Penyimpangan yang dilakukan sekolah tersebut sangat merugikan sekolah swasta dalam mendapatkan siswa. Mesti diakui, keinginan masyarakat untuk sekolah di negeri sangat besar. Keinginan tersebut didorong oleh adanya stigma di masyarakat bahwa sekolah negeri lebih memiliki peluang besar untuk diterima di Perguruan Tinggi Negeri (PTN) lewat jalur undangan dibandingkan sekolah swasta. Atas iming-iming inilah peserta didik yang didukung orangtua berlomba sekolah di negeri tanpa memperhatikan kelayakan. Lalu apa tujuan sekolah negeri melakukan penggelembungan siswa? Menurut Suparno, bahwa sekolah negeri mengejar target uang bantuan yang disediakan pemerintah seperti dana Bantuan Operasional Sekolah (BOS). Akibat dari penggelembungan siswa di sekolah negeri maka dalam jangka waktu 5 tahun ke depan, diperkirakan 50 persen mungkin lebih, sekolah-sekolah swasta mengalami kebangkrutan bahkan tutup. Seperti yang dialami oleh sekolah di Kabupaten Pakpak Barat yang sudah tutup karena siswa baru tidak ada. Dengan tutupnya sekolah swasta maka akan terjadi pengangguran yang dialami oleh guru dari sekolah yang sudah tutup.

Kedua, Dana BOS terlambat. Dana BOS merupakan bantuan yang sangat berperan penting dalam menunjang proses belajar mengajar di sekolah swasta. Dengan adanya BOS, maka sekolah swasta akan terbantu dalam pengelolaan dan pembiayaan pendidikan. Apabila dana bos tidak berjalan maka aktivitas di sekolah akan terganggu. Karena sekolah swasta banyak mengandalkan biaya dari BOS dalam mengelola pendidikan. Maka keberadaan dana bos sangat membantu sekolah swasta untuk mengurangi beban orangtua untuk membiayai pendidikan. Menurut Ketua BMPS, Suparno mengatakan bahwa dana BOS untuk tingkat MI, MTs dan MA, sejak Januari 2015 belum diterima sekolah tersebut. Sehubungan dengan terhambatnya pencairan dana BOS tersebut, maka beberapa program sekolah terbengkalai seperti, honor para guru belum dibayar, untuk memenuhi semua kebutuhan kegiatan, seperti pengadaan alat-alat sekolah terbengkalai sehingga mencari bantuan dari pihak lain.
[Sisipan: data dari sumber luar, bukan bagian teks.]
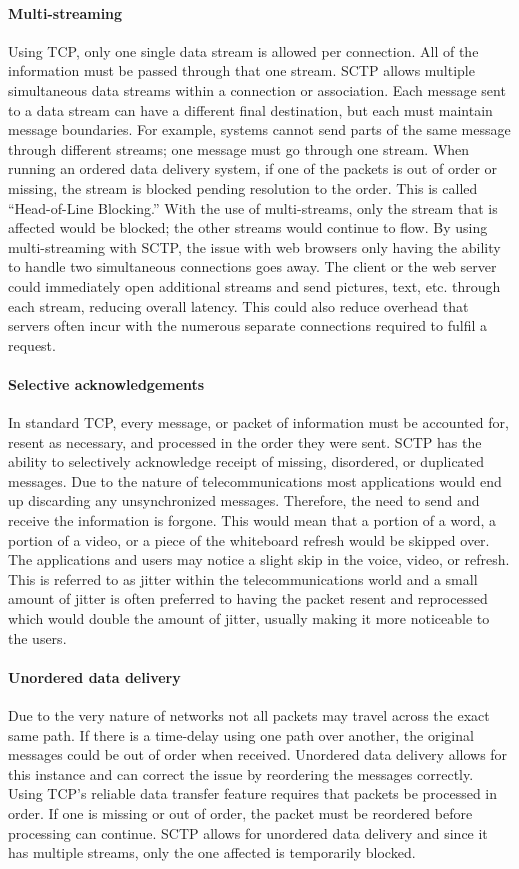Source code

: \documentclass[a4paper]{article}
\begin{document}
\paragraph{Multi-streaming}
Using TCP, only one single data stream is allowed per connection. All of the information must be passed through that one stream. SCTP allows multiple simultaneous data streams within a connection or association. Each message sent to a data stream can have a different final destination, but each must maintain message boundaries. For example, systems cannot send parts of the same message through different streams; one message must go through one stream. When running an ordered data delivery system, if one of the packets is out of order or missing, the stream is blocked pending resolution to the order. This is called “Head-of-Line Blocking.” With the use of multi-streams, only the stream that is affected would be blocked; the other streams would continue to flow. By using multi-streaming with SCTP, the issue with web browsers only having the ability to handle two simultaneous connections goes away. The client or the web server could immediately open additional streams and send pictures, text, etc. through each stream, reducing overall latency. This could also reduce overhead that servers often incur with the numerous separate connections required to fulfil a request.

\paragraph{Selective acknowledgements}
In standard TCP, every message, or packet of information must be accounted for, resent as necessary, and processed in the order they were sent. SCTP has the ability to selectively acknowledge receipt of missing, disordered, or duplicated messages. Due to the nature of telecommunications most applications would end up discarding any unsynchronized messages. Therefore, the need to send and receive the information is forgone. This would mean that a portion of a word, a portion of a video, or a piece of the whiteboard refresh would be skipped over. The applications and users may notice a slight skip in the voice, video, or refresh. This is referred to as jitter within the telecommunications world and a small amount of jitter is often preferred to having the packet resent and reprocessed which would double the amount of jitter, usually making it more noticeable to the users.

\paragraph{Unordered data delivery}
Due to the very nature of networks not all packets may travel across the exact same path. If there is a time-delay using one path over another, the original messages could be out of order when received. Unordered data delivery allows for this instance and can correct the issue by reordering the messages correctly. Using TCP’s reliable data transfer feature requires that packets be processed in order. If one is missing or out of order, the packet must be reordered before processing can continue. SCTP allows for unordered data delivery and since it has multiple streams, only the one affected is temporarily blocked.
\end{document}
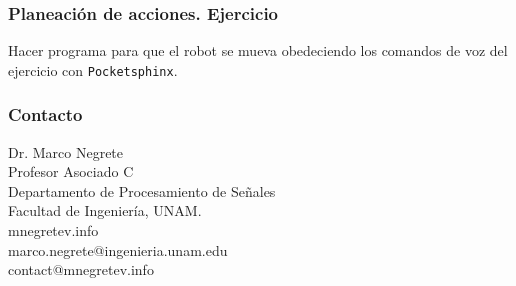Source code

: \documentclass[10pt,spanish,aspectratio=1610]{beamer}
\begin{document}
\begin{frame}\frametitle{Planeación de acciones. Ejercicio}
Hacer programa para que el robot se mueva obedeciendo los comandos de voz del ejercicio con \texttt{Pocketsphinx}.
\end{frame}

\begin{frame}\frametitle{Contacto}
  Dr. Marco Negrete\\
  Profesor Asociado C\\
  Departamento de Procesamiento de Señales\\
  Facultad de Ingeniería, UNAM.
\[\]
mnegretev.info\\
marco.negrete@ingenieria.unam.edu\\
contact@mnegretev.info 
\end{frame}
\end{document}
Ketiga, Tunjangan sertifikasi guru belum cair. Sebagai guru yang sudah memiliki sertifikasi pendidik, diberi kesempatan untuk mendapat tunjangan sertifikasi. Tunjangan sertifikasi diberikan sebagai upaya untuk meningkatkan kesejahteraan guru baik guru di negeri maupun swasta. Ternyata tunjangan sertifikasi guru banyak dikeluhkan oleh para pendidik terutama sekolah swasta.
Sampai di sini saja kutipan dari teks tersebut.